Junior Ortiz: Early Eighties Mets Backup Catcher (1983 - 1984)

Adalberto Colon Ortiz was born October 24, 1959, in Humacao, Puerto Rico. The five-foot eleven catcher was originally signed as a teenager by the Pittsburgh Pirates in 1977.

In 1980 Otiz had a good year at AA Buffalo hitting 12 HRs while batting .334. Unfortunately, he never matched those numbers again. 

MLB Career: Ortiz debuted for the Pirates in seven games of the 1982 season. In 1983 he began the year in Pittsburgh as a backup to catcher Tony Pena but after just five games played by June, he was traded to the New York Mets for Marvell Wynne.

Mets Career: For the remainder of the 1983 season, Ortiz spent his time in New York backing up Ron Hodges. That season saw big changes for the Mets as the team improved with Rookie of the Year Darryl Strawberry & the arrival of Keith Hernandez. 

In 68 games Ortiz batted .254 with five doubles & 12 RBIs. Behind the plate he threw out 25% of would-be base stealers & posted a .965 on base %.

1984: This season, the Mets contended for the NL East under new manager Davey Johnson. Ortiz was the back up to Mike Fitzgerad as the team’s catcher in 32 games. 

The young Mets staff now had phenom Dwight Gooden, with a young Ron Darling & Sid Fernandez.

Junior got the start in the second game of the season & drove in a run in the Mets Ron Darling, Doug Sisk combined 2-0 shut out at Wrigley Field in Chicago.

On April 6th, he drove in two more runs in the Mets 8-1 win against the Astros in Houston. On July 6th, Ortiz drove in a pair of runs helping the Mets in a comeback 6-5 win over the Reds at Shea Stadium.

Overall, he was good defensively, but struggled at the plate not hitting over .200 until August but finishing the year up with a .198 average, collecting three doubles & 11 RBIs in 40 games played. 

That season the Mets traded for All Star catcher Gary Carter, there were also high expectations for rookie catcher Mike Gibbons. In December Ortiz returned to Pittsburgh as a Rule V draft player.
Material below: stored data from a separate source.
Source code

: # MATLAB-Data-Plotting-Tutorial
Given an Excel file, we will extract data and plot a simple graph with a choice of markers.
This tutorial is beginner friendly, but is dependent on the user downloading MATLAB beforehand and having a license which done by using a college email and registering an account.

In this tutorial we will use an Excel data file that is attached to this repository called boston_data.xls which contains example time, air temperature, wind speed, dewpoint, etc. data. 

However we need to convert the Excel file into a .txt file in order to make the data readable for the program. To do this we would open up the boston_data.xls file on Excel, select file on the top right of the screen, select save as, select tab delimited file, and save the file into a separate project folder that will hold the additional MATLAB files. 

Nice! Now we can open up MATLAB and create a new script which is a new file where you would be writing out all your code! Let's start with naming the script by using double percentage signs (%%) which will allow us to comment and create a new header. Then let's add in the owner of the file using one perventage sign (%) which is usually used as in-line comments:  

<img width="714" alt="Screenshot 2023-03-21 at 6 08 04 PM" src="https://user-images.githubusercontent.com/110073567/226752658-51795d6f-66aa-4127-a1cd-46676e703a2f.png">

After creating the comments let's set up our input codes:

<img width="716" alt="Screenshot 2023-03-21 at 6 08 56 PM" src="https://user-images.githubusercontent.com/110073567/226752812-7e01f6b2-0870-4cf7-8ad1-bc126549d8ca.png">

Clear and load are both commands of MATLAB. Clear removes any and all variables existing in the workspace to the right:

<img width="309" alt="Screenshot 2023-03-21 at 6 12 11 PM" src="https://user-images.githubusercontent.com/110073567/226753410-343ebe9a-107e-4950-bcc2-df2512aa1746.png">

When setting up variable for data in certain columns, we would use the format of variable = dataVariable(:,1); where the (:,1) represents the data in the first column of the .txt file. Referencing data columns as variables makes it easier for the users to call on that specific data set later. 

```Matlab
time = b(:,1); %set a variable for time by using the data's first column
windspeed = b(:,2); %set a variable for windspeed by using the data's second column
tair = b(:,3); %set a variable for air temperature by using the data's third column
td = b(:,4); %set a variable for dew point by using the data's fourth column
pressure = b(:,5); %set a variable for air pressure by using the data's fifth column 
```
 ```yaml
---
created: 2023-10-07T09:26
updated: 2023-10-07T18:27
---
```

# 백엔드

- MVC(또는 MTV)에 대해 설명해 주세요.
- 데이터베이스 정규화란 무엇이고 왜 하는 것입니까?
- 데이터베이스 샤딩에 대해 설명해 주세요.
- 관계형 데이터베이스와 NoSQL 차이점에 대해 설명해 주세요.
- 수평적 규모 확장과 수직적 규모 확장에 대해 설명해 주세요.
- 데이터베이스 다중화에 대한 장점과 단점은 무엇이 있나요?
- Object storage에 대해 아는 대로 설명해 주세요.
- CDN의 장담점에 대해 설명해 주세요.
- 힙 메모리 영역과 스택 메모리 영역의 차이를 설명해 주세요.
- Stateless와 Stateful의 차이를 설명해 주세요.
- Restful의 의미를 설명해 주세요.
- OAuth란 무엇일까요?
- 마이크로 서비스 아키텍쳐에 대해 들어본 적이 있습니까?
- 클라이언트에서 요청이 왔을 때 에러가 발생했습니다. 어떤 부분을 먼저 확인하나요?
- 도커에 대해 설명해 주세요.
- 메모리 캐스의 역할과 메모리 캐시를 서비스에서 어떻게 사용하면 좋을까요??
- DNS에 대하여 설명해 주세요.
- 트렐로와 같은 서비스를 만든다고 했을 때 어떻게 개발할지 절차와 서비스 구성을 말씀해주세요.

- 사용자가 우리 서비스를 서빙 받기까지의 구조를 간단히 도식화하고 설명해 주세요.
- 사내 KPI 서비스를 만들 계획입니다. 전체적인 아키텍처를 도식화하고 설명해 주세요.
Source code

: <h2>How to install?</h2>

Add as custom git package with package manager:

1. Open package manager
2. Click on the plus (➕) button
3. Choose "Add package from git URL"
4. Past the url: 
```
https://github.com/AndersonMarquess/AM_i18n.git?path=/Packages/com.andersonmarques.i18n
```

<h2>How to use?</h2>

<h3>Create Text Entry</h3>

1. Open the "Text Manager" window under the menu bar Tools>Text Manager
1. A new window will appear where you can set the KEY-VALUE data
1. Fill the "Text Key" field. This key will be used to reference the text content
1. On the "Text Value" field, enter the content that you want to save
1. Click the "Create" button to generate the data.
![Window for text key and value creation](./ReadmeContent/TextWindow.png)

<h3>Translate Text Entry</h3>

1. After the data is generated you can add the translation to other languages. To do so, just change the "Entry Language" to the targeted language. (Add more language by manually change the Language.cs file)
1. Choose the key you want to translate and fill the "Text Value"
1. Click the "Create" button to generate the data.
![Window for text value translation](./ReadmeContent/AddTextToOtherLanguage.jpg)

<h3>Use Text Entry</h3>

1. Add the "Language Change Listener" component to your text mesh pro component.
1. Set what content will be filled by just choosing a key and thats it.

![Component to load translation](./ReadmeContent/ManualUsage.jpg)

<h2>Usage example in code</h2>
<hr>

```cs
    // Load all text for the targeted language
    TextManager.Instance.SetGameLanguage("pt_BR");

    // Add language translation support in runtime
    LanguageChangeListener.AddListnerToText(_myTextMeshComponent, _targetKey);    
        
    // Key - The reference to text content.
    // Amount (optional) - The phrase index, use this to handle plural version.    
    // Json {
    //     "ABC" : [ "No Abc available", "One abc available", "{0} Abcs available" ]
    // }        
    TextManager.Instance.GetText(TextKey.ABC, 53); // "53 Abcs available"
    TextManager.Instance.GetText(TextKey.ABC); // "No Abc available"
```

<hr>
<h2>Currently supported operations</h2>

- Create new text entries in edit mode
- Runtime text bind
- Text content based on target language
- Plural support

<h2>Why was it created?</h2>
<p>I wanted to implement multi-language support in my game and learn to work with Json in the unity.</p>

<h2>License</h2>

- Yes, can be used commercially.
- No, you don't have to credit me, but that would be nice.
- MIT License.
Post Mets Career: Ortiz spent five seasons in Pittsburgh from 1985 thru 1989. There he was a backup up to Tony Pena & then Mike Lavalliere. In his first year in Pittsburgh, he batted .292 but only had 72 at bats. That year he threw out 36% of would-be base stealers 6% higher than the league average. In 1988 he hit .280 in 118 at bats, both career best.

In 1990 he was traded to the Minnesota Twins who would finish last but the next year would win the World Series. In 1990 he hit an incredible .335 in 71 games.

In 1991 his average fell off to .209 but his defense was superb, in 41 games he threw out 46% of would-be base stealers catching 13 of 28 runners.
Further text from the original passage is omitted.